TASK INPUTS
+++

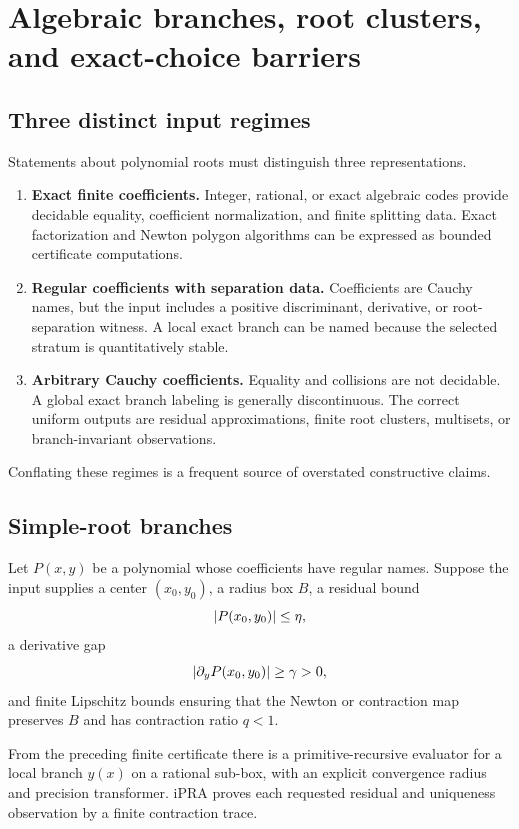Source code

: \section{Algebraic branches, root clusters, and exact-choice barriers}
\label{sec:algebraic}

\subsection{Three distinct input regimes}

Statements about polynomial roots must distinguish three representations.

\begin{enumerate}[label=\arabic*.]
\item \textbf{Exact finite coefficients.}  Integer, rational, or exact algebraic codes provide decidable equality, coefficient normalization, and finite splitting data.  Exact factorization and Newton polygon algorithms can be expressed as bounded certificate computations.
\item \textbf{Regular coefficients with separation data.}  Coefficients are Cauchy names, but the input includes a positive discriminant, derivative, or root-separation witness.  A local exact branch can be named because the selected stratum is quantitatively stable.
\item \textbf{Arbitrary Cauchy coefficients.}  Equality and collisions are not decidable.  A global exact branch labeling is generally discontinuous.  The correct uniform outputs are residual approximations, finite root clusters, multisets, or branch-invariant observations.
\end{enumerate}

Conflating these regimes is a frequent source of overstated constructive claims.

\subsection{Simple-root branches}

Let $P(x,y)$ be a polynomial whose coefficients have regular names.  Suppose the input supplies a center $(x_0,y_0)$, a radius box $B$, a residual bound
\[
  \lvert P(x_0,y_0)\rvert\le\eta,
\]
a derivative gap
\[
  \lvert \partial_yP(x_0,y_0)\rvert\ge\gamma>0,
\]
and finite Lipschitz bounds ensuring that the Newton or contraction map preserves $B$ and has contraction ratio $q<1$.

\begin{theorem}
\label{thm:regular-branch}
From the preceding finite certificate there is a primitive-recursive evaluator for a local branch $y(x)$ on a rational sub-box, with an explicit convergence radius and precision transformer.  iPRA proves each requested residual and uniqueness observation by a finite contraction trace.
\end{theorem}

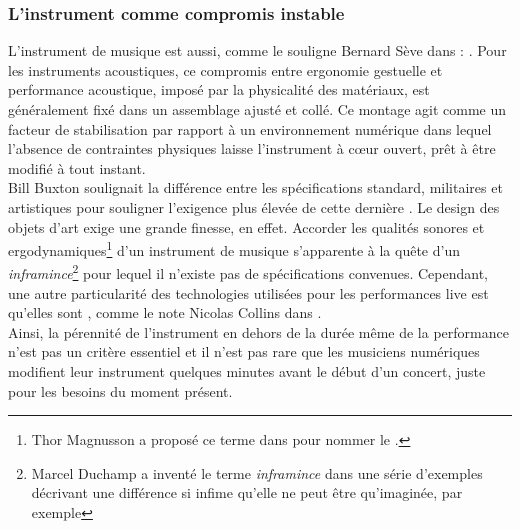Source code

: 	
\subsubsection{L'instrument comme compromis instable}

\noindent L'instrument de musique est aussi, comme le souligne Bernard Sève dans \cite{seve_instrument_2013} : . Pour les instruments acoustiques, ce compromis entre ergonomie gestuelle et performance acoustique, imposé par la physicalité des matériaux, est généralement fixé dans un assemblage ajusté et collé. Ce montage agit comme un facteur de stabilisation par rapport à un environnement numérique dans lequel l'absence de contraintes physiques laisse l'instrument à cœur ouvert, prêt à être modifié à tout instant.\\
\indent Bill Buxton soulignait la différence entre les spécifications standard, militaires et artistiques pour souligner l'exigence plus élevée de cette dernière \cite{buxton_artists_1997}. Le design des objets d'art exige une grande finesse, en effet. Accorder les qualités sonores et ergodynamiques\footnote{Thor Magnusson a proposé ce terme dans \cite{magnusson_ergodynamics_2019} pour nommer le .} d'un instrument de musique s'apparente à la quête d'un \textit{inframince}\footnote{\label{fn:inframince}Marcel Duchamp \cite{duchamp_notes_2008} a inventé le terme \textit{inframince} dans une série d'exemples décrivant une différence si infime qu'elle ne peut être qu'imaginée, par exemple } pour lequel il n'existe pas de spécifications convenues. Cependant, une autre particularité des technologies utilisées pour les performances live est qu'elles sont , comme le note Nicolas Collins dans \cite{collins_semiconducting_2013}.\\
\indent Ainsi, la pérennité de l'instrument en dehors de la durée même de la performance n'est pas un critère essentiel et il n'est pas rare que les musiciens numériques modifient leur instrument quelques minutes avant le début d'un concert, juste pour les besoins du moment présent.

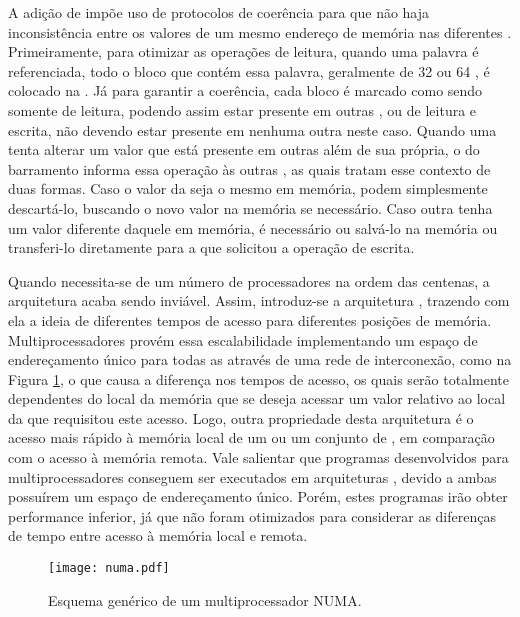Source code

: A adição de \caches impõe uso de protocolos de coerência para que não haja inconsistência entre os valores de um mesmo endereço de memória nas diferentes \caches. Primeiramente, para otimizar as operações de leitura, quando uma palavra é referenciada, todo o bloco que contém essa palavra, geralmente de 32 ou 64 \bytes, é colocado na \cache. Já para garantir a coerência, cada bloco é marcado como sendo somente de leitura, podendo assim estar presente em outras \caches, ou de leitura e escrita, não devendo estar presente em nenhuma outra \cache neste caso. Quando uma \CPU tenta alterar um valor que está presente em outras \caches além de sua própria, o \hardware do barramento informa essa operação às outras \caches, as quais tratam esse contexto de duas formas. Caso o valor da \cache seja o mesmo em memória, podem simplesmente descartá-lo, buscando o novo valor na memória se necessário. Caso outra \cache tenha um valor diferente daquele em memória, é necessário ou salvá-lo na memória ou transferi-lo diretamente para a \cache que solicitou a operação de escrita.

Quando necessita-se de um número de processadores na ordem das centenas, a arquitetura \UMA acaba sendo inviável. Assim, introduz-se a arquitetura \NUMA, trazendo com ela a ideia de diferentes tempos de acesso para diferentes posições de memória. Multiprocessadores \NUMA provém essa escalabilidade implementando um espaço de endereçamento único para todas as \CPUs através de uma rede de interconexão, como na Figura \ref{fig:multiprocessadornuma}, o que causa a diferença nos tempos de acesso, os quais serão totalmente dependentes do local da memória que se deseja acessar um valor relativo ao local da \CPU que requisitou este acesso. Logo, outra propriedade desta arquitetura é o acesso mais rápido à memória local de um ou um conjunto de \CPUs, em comparação com o acesso à memória remota. Vale salientar que programas desenvolvidos para multiprocessadores \UMA conseguem ser executados em arquiteturas \NUMA, devido a ambas possuírem um espaço de endereçamento único. Porém, estes programas irão obter performance inferior, já que não foram otimizados para considerar as diferenças de tempo entre acesso à memória local e remota.

\begin{figure}[tb]
  \centering
  \caption{Esquema genérico de um multiprocessador NUMA.}
  \label{fig:multiprocessadornuma}
  \texttt{[image: numa.pdf]}
\end{figure}

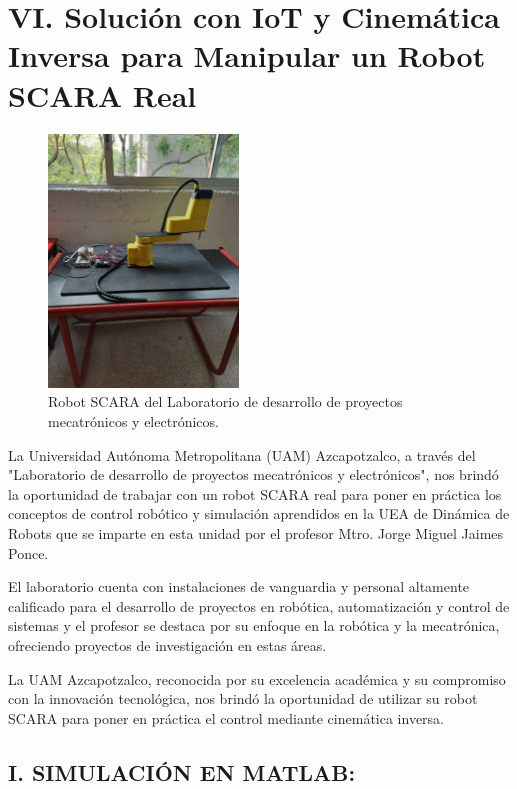 \documentclass[final]{foresj}
\begin{document}
\section{VI. Solución con IoT y Cinemática Inversa para Manipular un Robot SCARA Real}

\begin{figure}[h!]
\centering
\includegraphics[width=0.45\textwidth]{SCARA1.jpg}
\caption{Robot SCARA del Laboratorio de desarrollo de proyectos mecatrónicos y electrónicos.}
\label{fig:my_label}
\end{figure}

La Universidad Autónoma Metropolitana (UAM) Azcapotzalco, a través del "Laboratorio de desarrollo de proyectos mecatrónicos y electrónicos", nos brindó la oportunidad de trabajar con un robot SCARA real para poner en práctica los conceptos de control robótico y simulación aprendidos en la UEA de Dinámica de Robots que se imparte en esta unidad por el profesor Mtro. Jorge Miguel Jaimes Ponce. 


El laboratorio cuenta con instalaciones de vanguardia y personal altamente calificado para el desarrollo de proyectos en robótica, automatización y control de sistemas y el profesor se destaca por su enfoque en la robótica y la mecatrónica, ofreciendo proyectos de investigación en estas áreas.

La UAM Azcapotzalco, reconocida por su excelencia académica y su compromiso con la innovación tecnológica, nos brindó la oportunidad de utilizar su robot SCARA para poner en práctica el control mediante cinemática inversa.

\subsection{I. SIMULACIÓN EN MATLAB:}
\end{document}
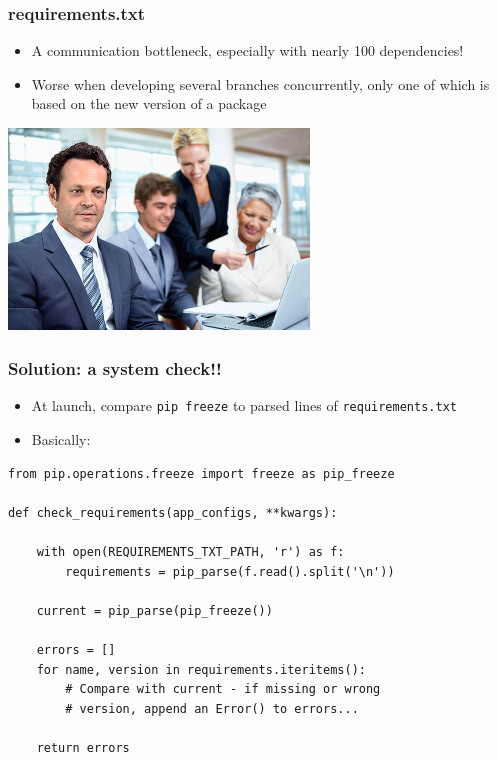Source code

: \documentclass{beamer}
\begin{document}
\begin{frame}[fragile]\frametitle{requirements.txt}

    \begin{itemize}
        \item A communication bottleneck, especially with nearly 100 dependencies!
        \item Worse when developing several branches concurrently, only one of which is based on the new version of a package
    \end{itemize}

    \begin{center}
        \includegraphics[width=8cm]{frozen}
    \end{center}

\end{frame}


\begin{frame}[fragile]\frametitle{Solution: a system check!!}

    \begin{itemize}
        \item At launch, compare \texttt{pip freeze} to parsed lines of \texttt{requirements.txt}
        \item Basically:
    \end{itemize}

    \begin{lstlisting}
from pip.operations.freeze import freeze as pip_freeze

def check_requirements(app_configs, **kwargs):

    with open(REQUIREMENTS_TXT_PATH, 'r') as f:
        requirements = pip_parse(f.read().split('\n'))

    current = pip_parse(pip_freeze())

    errors = []
    for name, version in requirements.iteritems():
        # Compare with current - if missing or wrong
        # version, append an Error() to errors...

    return errors
    \end{lstlisting}

\end{frame}
\end{document}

+++

PROBLEM TO WORK ON
Return, exactly as they stand, the lines above from the one with "genérico de um" to the one with "El laboratorio cuenta", omitting any pictures among them.

RESULT OF THIS TASK
  \caption{Esquema genérico de um multiprocessador NUMA.}
  \label{fig:multiprocessadornuma}
  \texttt{[image: numa.pdf]}
\end{figure}

 \documentclass[final]{foresj}
\begin{document}
\section{VI. Solución con IoT y Cinemática Inversa para Manipular un Robot SCARA Real}

\begin{figure}[h!]
\centering
\includegraphics[width=0.45\textwidth]{SCARA1.jpg}
\caption{Robot SCARA del Laboratorio de desarrollo de proyectos mecatrónicos y electrónicos.}
\label{fig:my_label}
\end{figure}

La Universidad Autónoma Metropolitana (UAM) Azcapotzalco, a través del "Laboratorio de desarrollo de proyectos mecatrónicos y electrónicos", nos brindó la oportunidad de trabajar con un robot SCARA real para poner en práctica los conceptos de control robótico y simulación aprendidos en la UEA de Dinámica de Robots que se imparte en esta unidad por el profesor Mtro. Jorge Miguel Jaimes Ponce. 


El laboratorio cuenta con instalaciones de vanguardia y personal altamente calificado para el desarrollo de proyectos en robótica, automatización y control de sistemas y el profesor se destaca por su enfoque en la robótica y la mecatrónica, ofreciendo proyectos de investigación en estas áreas.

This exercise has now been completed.